■ **Information supplied**:
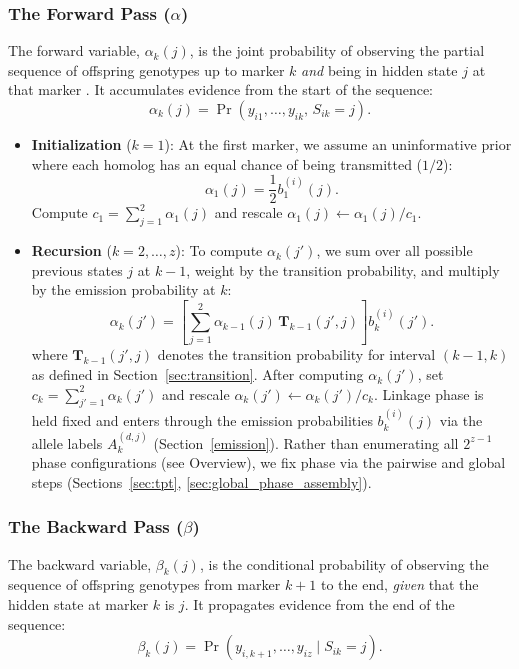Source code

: \documentclass[11pt]{article}
\begin{document}
\subsubsection{The Forward Pass (\texorpdfstring{$\alpha$}{alpha})}
The forward variable, $\alpha_k(j)$, is the joint probability of observing the partial sequence of offspring genotypes up to marker $k$ \textit{and} being in hidden state $j$ at that marker \citep{Rabiner1989}. It accumulates evidence from the start of the sequence:
\begin{equation}
    \alpha_k(j) = \Pr(y_{i1},\ldots,y_{ik},\, S_{ik}=j).
\end{equation}

\begin{itemize}
    \item \textbf{Initialization} ($k=1$): At the first marker, we assume an uninformative prior where each homolog has an equal chance of being transmitted ($1/2$):
\begin{equation}
    \alpha_1(j) = \frac{1}{2} b_1^{(i)}(j).
\end{equation}
Compute $c_1=\sum_{j=1}^2 \alpha_1(j)$ and rescale $\alpha_1(j)\leftarrow \alpha_1(j)/c_1$.
\item \textbf{Recursion} ($k=2, \dots, z$): To compute $\alpha_k(j')$, we sum over all possible previous states $j$ at $k-1$, weight by the transition probability, and multiply by the emission probability at $k$:
\begin{equation}
    \alpha_k(j') = \left[ \sum_{j=1}^{2} \alpha_{k-1}(j) \, \mathbf{T}_{k-1}(j',j) \right] b_k^{(i)}(j').
\end{equation}
\noindent where \(\mathbf{T}_{k-1}(j',j)\) denotes the transition probability for interval
\((k{-}1,k)\) as defined in Section~\ref{sec:transition}. After computing $\alpha_k(j')$, set $c_k=\sum_{j'=1}^2 \alpha_k(j')$ and rescale
$\alpha_k(j')\leftarrow \alpha_k(j')/c_k$.
Linkage phase is held fixed and enters through the emission probabilities \(b_k^{(i)}(j)\) via
the allele labels \(A_k^{(d,j)}\) (Section~\ref{emission}).
Rather than enumerating all \(2^{z-1}\) phase configurations (see Overview), we fix phase via the pairwise and global steps (Sections~\ref{sec:tpt}, \ref{sec:global_phase_assembly}). 
\end{itemize}

\subsubsection{The Backward Pass (\texorpdfstring{$\beta$}{beta})}
The backward variable, $\beta_k(j)$, is the conditional probability of observing the sequence of offspring genotypes from marker $k+1$ to the end, \textit{given} that the hidden state at marker $k$ is $j$. It propagates evidence from the end of the sequence:
\begin{equation}
    \beta_k(j) = \Pr(y_{i,k+1},\ldots,y_{iz} \mid S_{ik}=j).
\end{equation}
\end{document}
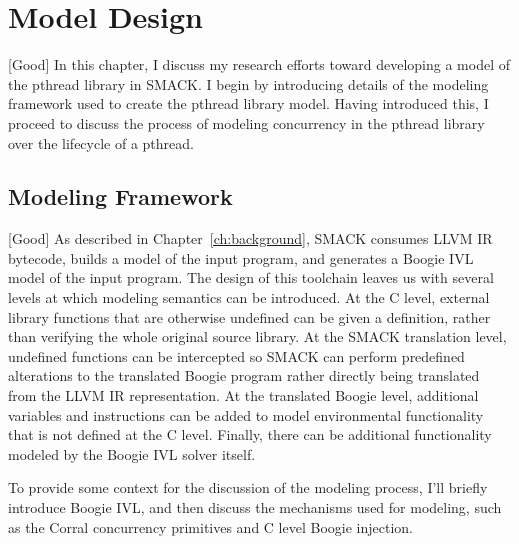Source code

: \chapter{Model Design}\label{ch:modeldesign}
[Good]
In this chapter, I discuss my research efforts toward developing a
model of the pthread library in SMACK.  I begin by introducing details
of the modeling framework used to create the pthread library model.
Having introduced this, I proceed to discuss the process of modeling
concurrency in the pthread library over the lifecycle of a pthread.

\section{Modeling Framework}
[Good]
As described in Chapter~\ref{ch:background}, SMACK consumes LLVM IR
bytecode, builds a model of the input program, and generates a Boogie
IVL model of the input program.  The design of this toolchain leaves
us with several levels at which modeling semantics can be introduced.
At the C level, external library functions that are otherwise
undefined can be given a definition, rather than verifying the whole
original source library. At the SMACK translation level, undefined
functions can be intercepted so SMACK can perform predefined
alterations to the translated Boogie program rather directly being
translated from the LLVM IR representation.  At the translated Boogie
level, additional variables and instructions can be added to model
environmental functionality that is not defined at the C level.
Finally, there can be additional functionality modeled by the Boogie
IVL solver itself. 

To provide some context for the discussion of the modeling process,
I'll briefly introduce Boogie IVL, and then discuss the mechanisms
used for modeling, such as the Corral concurrency primitives and C
level Boogie injection.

■ **What you should do**: Set down every entry exactly as it appears, but skip the pictures.

■ **Solution**:
Source code

: \documentclass[11pt]{article}
\begin{document}
\subsubsection{The Forward Pass (\texorpdfstring{$\alpha$}{alpha})}
The forward variable, $\alpha_k(j)$, is the joint probability of observing the partial sequence of offspring genotypes up to marker $k$ \textit{and} being in hidden state $j$ at that marker \citep{Rabiner1989}. It accumulates evidence from the start of the sequence:
\begin{equation}
    \alpha_k(j) = \Pr(y_{i1},\ldots,y_{ik},\, S_{ik}=j).
\end{equation}

\begin{itemize}
    \item \textbf{Initialization} ($k=1$): At the first marker, we assume an uninformative prior where each homolog has an equal chance of being transmitted ($1/2$):
\begin{equation}
    \alpha_1(j) = \frac{1}{2} b_1^{(i)}(j).
\end{equation}
Compute $c_1=\sum_{j=1}^2 \alpha_1(j)$ and rescale $\alpha_1(j)\leftarrow \alpha_1(j)/c_1$.
\item \textbf{Recursion} ($k=2, \dots, z$): To compute $\alpha_k(j')$, we sum over all possible previous states $j$ at $k-1$, weight by the transition probability, and multiply by the emission probability at $k$:
\begin{equation}
    \alpha_k(j') = \left[ \sum_{j=1}^{2} \alpha_{k-1}(j) \, \mathbf{T}_{k-1}(j',j) \right] b_k^{(i)}(j').
\end{equation}
\noindent where \(\mathbf{T}_{k-1}(j',j)\) denotes the transition probability for interval
\((k{-}1,k)\) as defined in Section~\ref{sec:transition}. After computing $\alpha_k(j')$, set $c_k=\sum_{j'=1}^2 \alpha_k(j')$ and rescale
$\alpha_k(j')\leftarrow \alpha_k(j')/c_k$.
Linkage phase is held fixed and enters through the emission probabilities \(b_k^{(i)}(j)\) via
the allele labels \(A_k^{(d,j)}\) (Section~\ref{emission}).
Rather than enumerating all \(2^{z-1}\) phase configurations (see Overview), we fix phase via the pairwise and global steps (Sections~\ref{sec:tpt}, \ref{sec:global_phase_assembly}). 
\end{itemize}

\subsubsection{The Backward Pass (\texorpdfstring{$\beta$}{beta})}
The backward variable, $\beta_k(j)$, is the conditional probability of observing the sequence of offspring genotypes from marker $k+1$ to the end, \textit{given} that the hidden state at marker $k$ is $j$. It propagates evidence from the end of the sequence:
\begin{equation}
    \beta_k(j) = \Pr(y_{i,k+1},\ldots,y_{iz} \mid S_{ik}=j).
\end{equation}
\end{document}
Source code

: \chapter{Model Design}\label{ch:modeldesign}
[Good]
In this chapter, I discuss my research efforts toward developing a
model of the pthread library in SMACK.  I begin by introducing details
of the modeling framework used to create the pthread library model.
Having introduced this, I proceed to discuss the process of modeling
concurrency in the pthread library over the lifecycle of a pthread.

\section{Modeling Framework}
[Good]
As described in Chapter~\ref{ch:background}, SMACK consumes LLVM IR
bytecode, builds a model of the input program, and generates a Boogie
IVL model of the input program.  The design of this toolchain leaves
us with several levels at which modeling semantics can be introduced.
At the C level, external library functions that are otherwise
undefined can be given a definition, rather than verifying the whole
original source library. At the SMACK translation level, undefined
functions can be intercepted so SMACK can perform predefined
alterations to the translated Boogie program rather directly being
translated from the LLVM IR representation.  At the translated Boogie
level, additional variables and instructions can be added to model
environmental functionality that is not defined at the C level.
Finally, there can be additional functionality modeled by the Boogie
IVL solver itself. 

To provide some context for the discussion of the modeling process,
I'll briefly introduce Boogie IVL, and then discuss the mechanisms
used for modeling, such as the Corral concurrency primitives and C
level Boogie injection.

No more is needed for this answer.